В полдень 13-го состоялся военный совет, на котором большинством голосов победила точка зрения Станкевича о том, что необходимо начать переговоры с большевиками. Савинков осудил это решение как преступление против страны и в тот же вечер покинул Гатчину, чтобы попытаться найти помощь в XVII армейском корпусе, развернутом в то время в районе Невеля. Вскоре он понял, что неприбытие пехоты было вызвано противоречивыми приказами и, возможно, предательством командующего Северным фронтом генерала Черемисова.
Наконец, 17 ноября от генерала Духонина поступил приказ не отправлять больше войска в Петроград. Но еще до того, как он был получен, горстка казаков Краснова договорилась с большевиками. Сам Краснов был арестован, но вскоре освобожден. Керенский бежал, нарядившись матросом и нацепив очки своего шофера.

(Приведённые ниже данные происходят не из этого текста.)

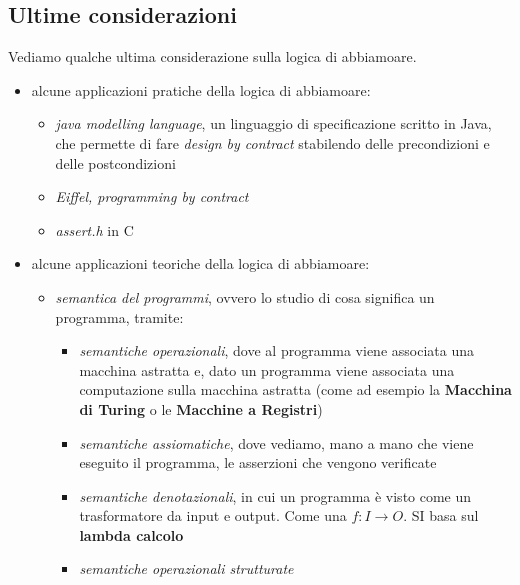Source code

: 				      					      			\subsection{Ultime considerazioni}
				      					      			Vediamo qualche ultima considerazione sulla logica di abbiamoare.
				      					      			\begin{itemize}
				      					      				\item alcune applicazioni pratiche della logica di abbiamoare:
				      					      				      \begin{itemize}
				      					      				      	\item \textit{java modelling language}, un linguaggio di specificazione
				      					      				      	      scritto in Java, che permette di fare \textit{design by contract} stabilendo
				      					      				      	      delle precondizioni e delle postcondizioni 
				      					      				      	\item \textit{Eiffel, programming by contract}
				      					      				      	\item \textit{assert.h} in C
				      					      				      \end{itemize}
				      					      				      				      					      				        
				      					      				\item alcune applicazioni teoriche della logica di abbiamoare:
				      					      				      \begin{itemize}
				      					      				      	\item \textit{semantica del programmi}, ovvero lo studio di cosa significa
				      					      				      	      un programma, tramite:
				      					      				      	      \begin{itemize}
				      					      				      	      	\item \textit{semantiche operazionali}, dove al programma
				      					      				      	      	      viene associata una macchina astratta e, dato un programma viene associata
				      					      				      	      	      una computazione sulla macchina astratta (come ad esempio la
				      					      				      	      	      \textbf{Macchina di Turing} o le \textbf{Macchine a Registri})
				      					      				      	      	\item \textit{semantiche assiomatiche}, dove vediamo, mano a mano che
				      					      				      	      	      viene eseguito il programma, le asserzioni che vengono verificate
				      					      				      	      	\item \textit{semantiche denotazionali}, in cui un programma è visto come
				      					      				      	      	      un trasformatore da input e output. Come una $f:I\to O$. SI basa sul
				      					      				      	      	      \textbf{lambda calcolo}
				      					      				      	      	\item \textit{semantiche operazionali strutturate}
				      					      				      	      \end{itemize}
				      					      				      \end{itemize}
				      					      			\end{itemize}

В Петрограде в ходе открытых боев погибших оказалось немного, но было множество случаев убийств безоружных. Примерно в одиннадцать часов 8-го числа управляющий городским банком выглянул в окно и увидел, как безоружный юнкер собирался пройти мимо группы матросов. После того как он миновал их, один из матросов поднял винтовку и застрелил юнкера. Это произошло примерно в 100 метрах от британского посольства. На следующее утро прямо под окнами посольства был убит солдат, который пытался убежать от красногвардейского патруля. 10 ноября, когда красногвардейцы попытались воспрепятствовать распространению антибольшевистских газет, какой-то студент схватился за винтовку одного из солдат. Другой солдат четыре раза выстрелил, убив девушку. Это привело толпу в большое возбуждение. Кто-то из гражданских лиц макнул свой носовой платок в кровь убитой и, выбежав на середину улицы, разразился театральной речью. И все же сопротивление было только на словах. Иногда оно заключалось в отказе работать, как это сделали чиновники почти всех министерств, кроме Военного, которое в интересах армии и национальной обороны продолжало работать.